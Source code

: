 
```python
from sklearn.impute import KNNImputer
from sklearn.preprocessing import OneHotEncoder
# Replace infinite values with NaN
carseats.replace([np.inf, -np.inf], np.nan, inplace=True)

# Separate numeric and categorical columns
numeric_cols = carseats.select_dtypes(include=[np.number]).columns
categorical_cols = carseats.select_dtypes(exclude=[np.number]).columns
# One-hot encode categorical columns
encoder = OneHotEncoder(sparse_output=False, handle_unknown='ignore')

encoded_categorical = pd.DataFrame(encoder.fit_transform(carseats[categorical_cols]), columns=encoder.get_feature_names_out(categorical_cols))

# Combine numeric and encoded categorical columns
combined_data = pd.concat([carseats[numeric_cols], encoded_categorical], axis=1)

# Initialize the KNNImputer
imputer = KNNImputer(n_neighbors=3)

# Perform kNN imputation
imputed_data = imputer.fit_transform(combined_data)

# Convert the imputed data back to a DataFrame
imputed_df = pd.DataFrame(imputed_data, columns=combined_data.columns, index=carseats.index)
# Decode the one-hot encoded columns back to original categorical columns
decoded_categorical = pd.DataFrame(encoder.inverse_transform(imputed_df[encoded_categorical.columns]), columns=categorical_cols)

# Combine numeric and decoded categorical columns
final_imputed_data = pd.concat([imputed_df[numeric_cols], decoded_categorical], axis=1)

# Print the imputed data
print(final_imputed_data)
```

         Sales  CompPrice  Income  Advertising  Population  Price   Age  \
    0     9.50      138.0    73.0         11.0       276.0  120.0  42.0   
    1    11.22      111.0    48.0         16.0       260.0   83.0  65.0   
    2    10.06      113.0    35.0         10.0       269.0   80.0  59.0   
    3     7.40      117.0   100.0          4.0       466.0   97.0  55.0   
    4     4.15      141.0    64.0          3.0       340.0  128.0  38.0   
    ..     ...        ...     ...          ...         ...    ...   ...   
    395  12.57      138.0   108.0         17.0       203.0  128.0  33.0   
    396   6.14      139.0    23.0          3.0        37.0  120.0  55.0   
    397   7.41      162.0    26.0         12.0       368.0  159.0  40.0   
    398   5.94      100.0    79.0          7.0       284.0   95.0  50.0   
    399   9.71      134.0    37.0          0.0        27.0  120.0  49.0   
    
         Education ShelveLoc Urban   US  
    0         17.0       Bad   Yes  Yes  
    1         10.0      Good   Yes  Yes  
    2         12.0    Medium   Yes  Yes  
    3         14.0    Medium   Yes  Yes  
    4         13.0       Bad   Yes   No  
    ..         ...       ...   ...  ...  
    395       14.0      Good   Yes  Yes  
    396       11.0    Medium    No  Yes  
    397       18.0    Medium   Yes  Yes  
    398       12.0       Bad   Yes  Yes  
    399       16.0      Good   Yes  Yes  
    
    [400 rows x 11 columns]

------------------------------------------------------------

* [Assignment]
Please give all the entries above again, exactly as they stand.

* [Your response]
Source code

: 
```python
from sklearn.impute import KNNImputer
from sklearn.preprocessing import OneHotEncoder
# Replace infinite values with NaN
carseats.replace([np.inf, -np.inf], np.nan, inplace=True)

# Separate numeric and categorical columns
numeric_cols = carseats.select_dtypes(include=[np.number]).columns
categorical_cols = carseats.select_dtypes(exclude=[np.number]).columns
# One-hot encode categorical columns
encoder = OneHotEncoder(sparse_output=False, handle_unknown='ignore')

encoded_categorical = pd.DataFrame(encoder.fit_transform(carseats[categorical_cols]), columns=encoder.get_feature_names_out(categorical_cols))

# Combine numeric and encoded categorical columns
combined_data = pd.concat([carseats[numeric_cols], encoded_categorical], axis=1)

# Initialize the KNNImputer
imputer = KNNImputer(n_neighbors=3)

# Perform kNN imputation
imputed_data = imputer.fit_transform(combined_data)

# Convert the imputed data back to a DataFrame
imputed_df = pd.DataFrame(imputed_data, columns=combined_data.columns, index=carseats.index)
# Decode the one-hot encoded columns back to original categorical columns
decoded_categorical = pd.DataFrame(encoder.inverse_transform(imputed_df[encoded_categorical.columns]), columns=categorical_cols)

# Combine numeric and decoded categorical columns
final_imputed_data = pd.concat([imputed_df[numeric_cols], decoded_categorical], axis=1)

# Print the imputed data
print(final_imputed_data)
```

         Sales  CompPrice  Income  Advertising  Population  Price   Age  \
    0     9.50      138.0    73.0         11.0       276.0  120.0  42.0   
    1    11.22      111.0    48.0         16.0       260.0   83.0  65.0   
    2    10.06      113.0    35.0         10.0       269.0   80.0  59.0   
    3     7.40      117.0   100.0          4.0       466.0   97.0  55.0   
    4     4.15      141.0    64.0          3.0       340.0  128.0  38.0   
    ..     ...        ...     ...          ...         ...    ...   ...   
    395  12.57      138.0   108.0         17.0       203.0  128.0  33.0   
    396   6.14      139.0    23.0          3.0        37.0  120.0  55.0   
    397   7.41      162.0    26.0         12.0       368.0  159.0  40.0   
    398   5.94      100.0    79.0          7.0       284.0   95.0  50.0   
    399   9.71      134.0    37.0          0.0        27.0  120.0  49.0   
    
         Education ShelveLoc Urban   US  
    0         17.0       Bad   Yes  Yes  
    1         10.0      Good   Yes  Yes  
    2         12.0    Medium   Yes  Yes  
    3         14.0    Medium   Yes  Yes  
    4         13.0       Bad   Yes   No  
    ..         ...       ...   ...  ...  
    395       14.0      Good   Yes  Yes  
    396       11.0    Medium    No  Yes  
    397       18.0    Medium   Yes  Yes  
    398       12.0       Bad   Yes  Yes  
    399       16.0      Good   Yes  Yes  
    
    [400 rows x 11 columns]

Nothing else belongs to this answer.